Reps. Maloney, Nadler Call for Restoration of Emergency Unemployment Benefits

Jan 7, 2014
Press Release

New York, NYRep. Carolyn Maloney (NY-12) today called for a restoration of emergency unemployment benefits that have expired for 110,000 New Yorkers and 1.3 million nationwide. She was joined by Rep. Jerry Nadler (NY-10), Organizing for Action New York, representatives from New York labor unions and area residents affected by the expiration of benefits.

“Right now, for every job opening in the country there are nearly 3 people looking for a job,” said Congresswoman Maloney. “Even if every one of these jobs is filled tomorrow, there would still be far too many left without a job. The right way to reduce reliance on unemployment insurance is to create jobs – not cut benefits. These are hardworking Americans who have fallen on hard times and they need our support. 

"Cutting this emergency support is not only cruel and callous, it's also foolish. Federal unemployment insurance is one of the most effective ways to boost our economy and create the very jobs we're hoping these people will fill, according to most economists. Congress must take immediate action to restore these benefits.”

“Unfortunately, the Republican leadership of the House of Representatives shamefully ended unemployment insurance for 1.3 million Americans, including 127,100 New Yorkers, who are currently looking for work,” said Congressman Nadler. “Extending unemployment insurance is the right thing to do for our hard working families and it is the right thing to do for our nation’s economy. It is unconscionable that Republicans continue to block its extension.”

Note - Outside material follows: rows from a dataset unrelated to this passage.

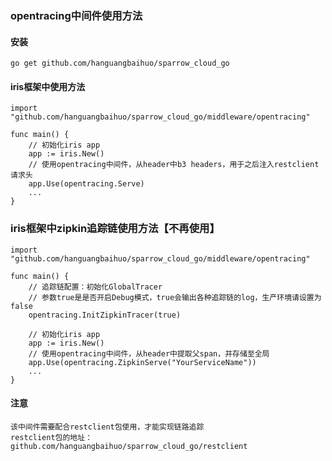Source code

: ### opentracing中间件使用方法

#### 安装

    go get github.com/hanguangbaihuo/sparrow_cloud_go

#### iris框架中使用方法

    import "github.com/hanguangbaihuo/sparrow_cloud_go/middleware/opentracing"

    func main() {
	    // 初始化iris app
	    app := iris.New()
	    // 使用opentracing中间件，从header中b3 headers，用于之后注入restclient请求头
	    app.Use(opentracing.Serve)
        ...
    }

### iris框架中zipkin追踪链使用方法【不再使用】

	import "github.com/hanguangbaihuo/sparrow_cloud_go/middleware/opentracing"

    func main() {
	    // 追踪链配置：初始化GlobalTracer
		// 参数true是是否开启Debug模式，true会输出各种追踪链的log，生产环境请设置为false
		opentracing.InitZipkinTracer(true)

	    // 初始化iris app
	    app := iris.New()
	    // 使用opentracing中间件，从header中提取父span，并存储至全局
	    app.Use(opentracing.ZipkinServe("YourServiceName"))
        ...
    }

#### 注意

	该中间件需要配合restclient包使用，才能实现链路追踪
	restclient包的地址：github.com/hanguangbaihuo/sparrow_cloud_go/restclient

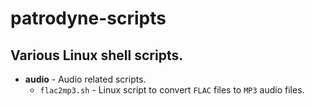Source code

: patrodyne-scripts
=================

Various Linux shell scripts.
----------------------------

+ **audio** - Audio related scripts.
    + `flac2mp3.sh` - Linux script to convert `FLAC` files to `MP3` audio files.
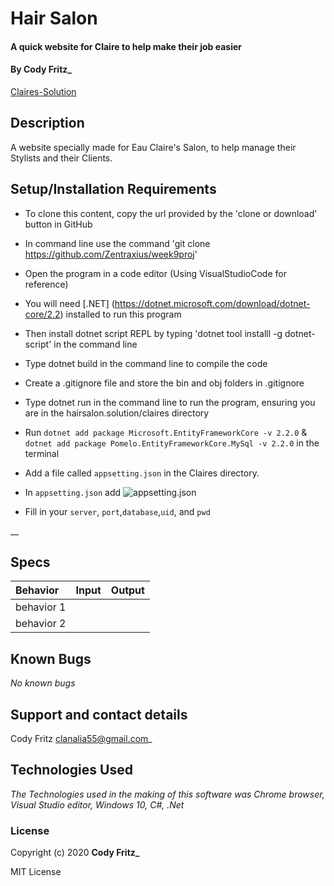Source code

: # Hair Salon

#### A quick website for Claire to help make their job easier

#### By Cody Fritz_
[Claires-Solution](https://github.com/Zentraxius/week9proj)

## Description

A website specially made for Eau Claire's Salon, to help manage their Stylists and their Clients.

## Setup/Installation Requirements

* To clone this content, copy the url provided by the 'clone or download' button in GitHub
* In command line use the command 'git clone https://github.com/Zentraxius/week9proj'
* Open the program in a code editor (Using VisualStudioCode for reference)
* You will need [.NET] (https://dotnet.microsoft.com/download/dotnet-core/2.2) installed to run this program 
* Then install dotnet script REPL by typing 'dotnet tool installl -g dotnet-script' in the command line
* Type dotnet build in the command line to compile the code
* Create a .gitignore file and store the bin and obj folders in .gitignore
* Type dotnet run in the command line to run the program, ensuring you are in the hairsalon.solution/claires directory

* Run `dotnet add package Microsoft.EntityFrameworkCore -v 2.2.0`  &
`dotnet add package Pomelo.EntityFrameworkCore.MySql -v 2.2.0`
in the terminal
* Add a file called `appsetting.json` in the Claires directory.
* In `appsetting.json` add ![appsetting.json](Assets/setup.png)
* Fill in your `server`, `port`,`database`,`uid`, and `pwd`

__

## Specs

| Behavior    | Input | Output |
| :---------- | ----- | -----: |
| behavior 1 |  |  |
| behavior 2 |  |  |



## Known Bugs

_No known bugs_

## Support and contact details

Cody Fritz <clanalia55@gmail.com>_

## Technologies Used

_The Technologies used in the making of this software was Chrome browser, Visual Studio editor, Windows 10, C#, .Net_

### License

Copyright (c) 2020 **Cody Fritz_**

MIT License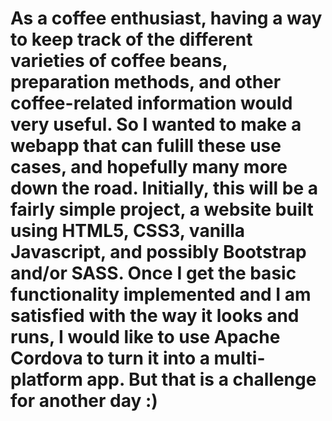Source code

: # As a coffee enthusiast, having a way to keep track of the different varieties of coffee beans, preparation methods, and other coffee-related information would very useful. So I wanted to make a webapp that can fulill these use cases, and hopefully many more down the road. Initially, this will be a fairly simple project, a website built using HTML5, CSS3, vanilla Javascript, and possibly Bootstrap and/or SASS. Once I get the basic functionality implemented and I am satisfied with the way it looks and runs, I would like to use Apache Cordova to turn it into a multi-platform app. But that is a challenge for another day :)
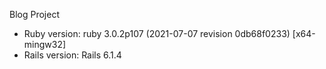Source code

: Blog Project
- Ruby version: ruby 3.0.2p107 (2021-07-07 revision 0db68f0233) [x64-mingw32]
- Rails version: Rails 6.1.4
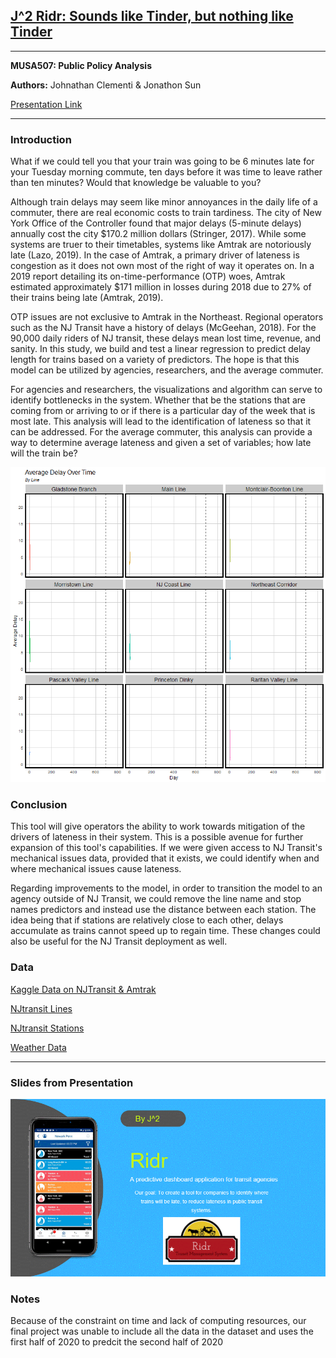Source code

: ## [J^2 Ridr: Sounds like Tinder, but nothing like Tinder](https://jonathonsun03.github.io/portfolio/Projects/MUSA508_Final.html)

---

**MUSA507: Public Policy Analysis**

**Authors:** Johnathan Clementi & Jonathon Sun

[Presentation Link](https://www.youtube.com/watch?v=fKvH-xgyHvM)

---

### Introduction

What if we could tell you that your train was going to be 6 minutes late for your Tuesday morning commute, ten days before it was time to leave rather than ten minutes? Would that knowledge be valuable to you? 

Although train delays may seem like minor annoyances in the daily life of a commuter, there are real economic costs to train tardiness. The city of New York Office of the Controller found that major delays (5-minute delays) annually cost the city \$170.2 million dollars (Stringer, 2017). While some systems are truer to their timetables, systems like Amtrak are notoriously late (Lazo, 2019). In the case of Amtrak, a primary driver of lateness is congestion as it does not own most of the right of way it operates on. In a 2019 report detailing its on-time-performance (OTP) woes, Amtrak estimated approximately \$171 million in losses during 2018 due to 27% of their trains being late (Amtrak, 2019).

OTP issues are not exclusive to Amtrak in the Northeast. Regional operators such as the NJ Transit have a history of delays (McGeehan, 2018). For the 90,000 daily riders of NJ transit, these delays mean lost time, revenue, and sanity. In this study, we build and test a linear regression to predict delay length for trains based on a variety of predictors. The hope is that this model can be utilized by agencies, researchers, and the average commuter.

For agencies and researchers, the visualizations and algorithm can serve to identify bottlenecks in the system. Whether that be the stations that are coming from or arriving to or if there is a particular day of the week that is most late. This analysis will lead to the identification of lateness so that it can be addressed. For the average commuter, this analysis can provide a way to determine average lateness and given a set of variables; how late will the train be?

![alt text](LINE_NAME.gif)


### Conclusion
This tool will give operators the ability to work towards mitigation of the drivers of lateness in their system. This is a possible avenue for further expansion of this tool's capabilities. If we were given access to NJ Transit's mechanical issues data, provided that it exists, we could identify when and where mechanical issues cause lateness.   

Regarding improvements to the model, in order to transition the model to an agency outside of NJ Transit, we could remove the line name and stop names predictors and instead use the distance between each station. The idea being that if stations are relatively close to each other, delays accumulate as trains cannot speed up to regain time. These changes could also be useful for the NJ Transit deployment as well. 


### Data

[Kaggle Data on NJTransit & Amtrak](https://www.kaggle.com/pranavbadami/nj-transit-amtrak-nec-performance?select=2018_11.csv)

[NJtransit Lines](https://njogis-newjersey.opendata.arcgis.com/datasets/NJTRANSIT::rail-lines-of-nj-transit/explore?location=40.432892%2C-74.532212%2C8.95) 

[NJtransit Stations](https://njogis-newjersey.opendata.arcgis.com/datasets/NJTRANSIT::rail-stations-of-nj-transit/explore)

[Weather Data](https://cran.r-project.org/web/packages/riem/vignettes/riem_package.html)

---

### Slides from Presentation

![alt text](J_Squared_Delays.gif)

### Notes
Because of the constraint on time and lack of computing resources, our final project was unable to include all the data in the dataset and uses the first half of 2020 to predcit the second half of 2020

New York State will continue to provide up to 26 weeks of state-funded unemployment insurance, but the federal program, which had been providing an additional 47 weeks of coverage, has expired. Extending emergency unemployment benefits through the end of 2014 will lead to an estimated 200,000 jobs and a fifth of a point of additional economic growth. The unemployment rate in New York City is still 8.6 percent.